Mick "Michael" Connell (born 13 November 1961) is an Australian wheelchair tennis player.  He won a silver medal in the Men's Singles event at the 1988 Seoul Paralympics. He participated without winning any medals at the 1992 Barcelona Paralympics. In 1996, he won the men's doubles at the Australian Open with his partner, David Hall. At the 1996 Atlanta Paralympics, he won a silver medal in the Men's Doubles event with Hall.

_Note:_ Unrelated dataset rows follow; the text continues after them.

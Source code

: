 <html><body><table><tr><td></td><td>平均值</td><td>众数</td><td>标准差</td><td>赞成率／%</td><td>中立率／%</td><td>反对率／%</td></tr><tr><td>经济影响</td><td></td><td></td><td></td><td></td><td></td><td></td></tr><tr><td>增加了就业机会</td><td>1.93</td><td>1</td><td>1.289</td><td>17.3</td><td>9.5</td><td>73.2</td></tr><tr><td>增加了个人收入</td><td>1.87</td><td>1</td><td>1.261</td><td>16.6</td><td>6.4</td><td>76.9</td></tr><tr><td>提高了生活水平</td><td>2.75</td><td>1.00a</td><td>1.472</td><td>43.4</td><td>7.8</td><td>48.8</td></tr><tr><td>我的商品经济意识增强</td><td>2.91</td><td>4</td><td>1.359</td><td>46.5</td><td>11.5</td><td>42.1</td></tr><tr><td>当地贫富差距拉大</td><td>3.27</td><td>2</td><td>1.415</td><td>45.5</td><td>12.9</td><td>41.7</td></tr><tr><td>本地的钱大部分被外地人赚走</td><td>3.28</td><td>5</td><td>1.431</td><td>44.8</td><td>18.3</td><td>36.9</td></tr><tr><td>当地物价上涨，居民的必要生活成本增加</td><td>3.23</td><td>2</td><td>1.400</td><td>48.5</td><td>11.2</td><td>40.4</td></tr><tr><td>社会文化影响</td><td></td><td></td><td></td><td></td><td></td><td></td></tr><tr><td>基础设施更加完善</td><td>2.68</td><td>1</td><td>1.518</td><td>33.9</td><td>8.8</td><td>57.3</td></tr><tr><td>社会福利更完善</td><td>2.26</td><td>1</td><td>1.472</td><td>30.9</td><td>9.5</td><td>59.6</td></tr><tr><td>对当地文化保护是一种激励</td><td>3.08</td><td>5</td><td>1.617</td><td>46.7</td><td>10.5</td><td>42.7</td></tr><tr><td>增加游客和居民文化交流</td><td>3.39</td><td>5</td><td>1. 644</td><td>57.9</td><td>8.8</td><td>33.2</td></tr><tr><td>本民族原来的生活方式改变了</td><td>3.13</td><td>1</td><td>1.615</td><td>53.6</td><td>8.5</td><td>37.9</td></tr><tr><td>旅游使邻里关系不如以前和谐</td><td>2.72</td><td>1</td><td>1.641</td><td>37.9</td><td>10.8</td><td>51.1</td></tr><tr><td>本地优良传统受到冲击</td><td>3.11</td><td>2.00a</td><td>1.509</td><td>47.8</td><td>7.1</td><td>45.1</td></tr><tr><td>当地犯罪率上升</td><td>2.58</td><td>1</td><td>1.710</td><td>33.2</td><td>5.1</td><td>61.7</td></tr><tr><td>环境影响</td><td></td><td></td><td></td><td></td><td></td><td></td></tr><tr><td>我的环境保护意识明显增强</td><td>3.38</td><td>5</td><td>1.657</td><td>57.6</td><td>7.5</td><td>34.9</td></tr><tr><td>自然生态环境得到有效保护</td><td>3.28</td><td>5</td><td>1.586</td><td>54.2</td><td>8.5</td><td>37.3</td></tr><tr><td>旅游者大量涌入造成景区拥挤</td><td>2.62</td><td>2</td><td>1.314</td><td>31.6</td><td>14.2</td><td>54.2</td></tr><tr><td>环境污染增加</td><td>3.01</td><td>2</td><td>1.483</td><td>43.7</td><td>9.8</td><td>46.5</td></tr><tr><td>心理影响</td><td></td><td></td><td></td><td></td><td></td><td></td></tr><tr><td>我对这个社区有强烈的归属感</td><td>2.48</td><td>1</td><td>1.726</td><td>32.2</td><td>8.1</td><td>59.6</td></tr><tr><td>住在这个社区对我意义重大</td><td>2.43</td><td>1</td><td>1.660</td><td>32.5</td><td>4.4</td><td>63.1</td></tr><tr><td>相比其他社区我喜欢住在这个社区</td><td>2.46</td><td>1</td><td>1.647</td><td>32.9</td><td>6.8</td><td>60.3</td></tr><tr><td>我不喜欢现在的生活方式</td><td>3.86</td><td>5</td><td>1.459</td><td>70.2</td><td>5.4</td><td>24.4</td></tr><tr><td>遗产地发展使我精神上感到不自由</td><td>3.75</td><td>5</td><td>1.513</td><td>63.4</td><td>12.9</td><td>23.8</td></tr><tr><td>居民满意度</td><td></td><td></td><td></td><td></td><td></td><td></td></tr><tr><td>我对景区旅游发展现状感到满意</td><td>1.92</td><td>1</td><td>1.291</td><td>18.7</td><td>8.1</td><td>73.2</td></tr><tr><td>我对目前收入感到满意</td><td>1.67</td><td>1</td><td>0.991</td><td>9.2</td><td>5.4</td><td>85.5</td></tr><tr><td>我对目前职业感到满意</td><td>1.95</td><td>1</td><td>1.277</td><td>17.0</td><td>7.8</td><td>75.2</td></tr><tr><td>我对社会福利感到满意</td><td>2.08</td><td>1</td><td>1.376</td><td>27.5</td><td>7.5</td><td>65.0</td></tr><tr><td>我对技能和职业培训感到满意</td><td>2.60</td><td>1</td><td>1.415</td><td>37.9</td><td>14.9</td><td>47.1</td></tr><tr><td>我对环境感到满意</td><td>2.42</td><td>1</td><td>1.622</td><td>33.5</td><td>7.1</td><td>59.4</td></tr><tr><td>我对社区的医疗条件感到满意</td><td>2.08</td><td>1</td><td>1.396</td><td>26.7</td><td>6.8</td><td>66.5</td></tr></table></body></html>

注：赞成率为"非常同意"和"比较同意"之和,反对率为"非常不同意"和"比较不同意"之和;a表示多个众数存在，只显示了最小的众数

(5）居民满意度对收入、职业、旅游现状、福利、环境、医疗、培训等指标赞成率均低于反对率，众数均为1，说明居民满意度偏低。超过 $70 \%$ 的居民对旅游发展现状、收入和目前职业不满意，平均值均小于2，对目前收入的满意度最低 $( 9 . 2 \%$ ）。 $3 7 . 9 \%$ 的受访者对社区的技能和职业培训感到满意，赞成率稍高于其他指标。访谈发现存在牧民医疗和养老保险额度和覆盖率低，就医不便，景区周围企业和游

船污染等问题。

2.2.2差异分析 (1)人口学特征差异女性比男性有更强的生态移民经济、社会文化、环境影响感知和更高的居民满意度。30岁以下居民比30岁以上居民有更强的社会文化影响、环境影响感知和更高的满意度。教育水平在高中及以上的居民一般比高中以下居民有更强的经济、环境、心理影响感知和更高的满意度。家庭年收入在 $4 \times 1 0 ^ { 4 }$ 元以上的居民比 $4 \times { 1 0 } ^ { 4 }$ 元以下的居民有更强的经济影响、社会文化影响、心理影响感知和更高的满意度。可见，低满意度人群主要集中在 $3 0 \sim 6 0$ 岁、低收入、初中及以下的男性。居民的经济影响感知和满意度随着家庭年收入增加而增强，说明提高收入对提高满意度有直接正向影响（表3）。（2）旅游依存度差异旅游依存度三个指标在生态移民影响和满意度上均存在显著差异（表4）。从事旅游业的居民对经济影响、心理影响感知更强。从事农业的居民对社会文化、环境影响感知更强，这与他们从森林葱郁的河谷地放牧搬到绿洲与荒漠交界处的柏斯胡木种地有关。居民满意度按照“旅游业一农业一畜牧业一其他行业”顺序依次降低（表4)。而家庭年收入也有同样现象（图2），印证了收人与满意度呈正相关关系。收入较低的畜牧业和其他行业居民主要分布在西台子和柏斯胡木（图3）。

Connell won three Australian Opens - 1989, 1991 and 1993). His other tournament victories included three Japan Opens (1986, 1987, 1989), two Swiss Opens (1988, 1992), three Austrian Opens (1988, 1991, 1993), two German Opens (1988, 1990), the 1988 French Open and the 1994 Belgian Open. In 1994, Connell and Hall won the World Team Cup, Australia's first win at this prestigious tournament.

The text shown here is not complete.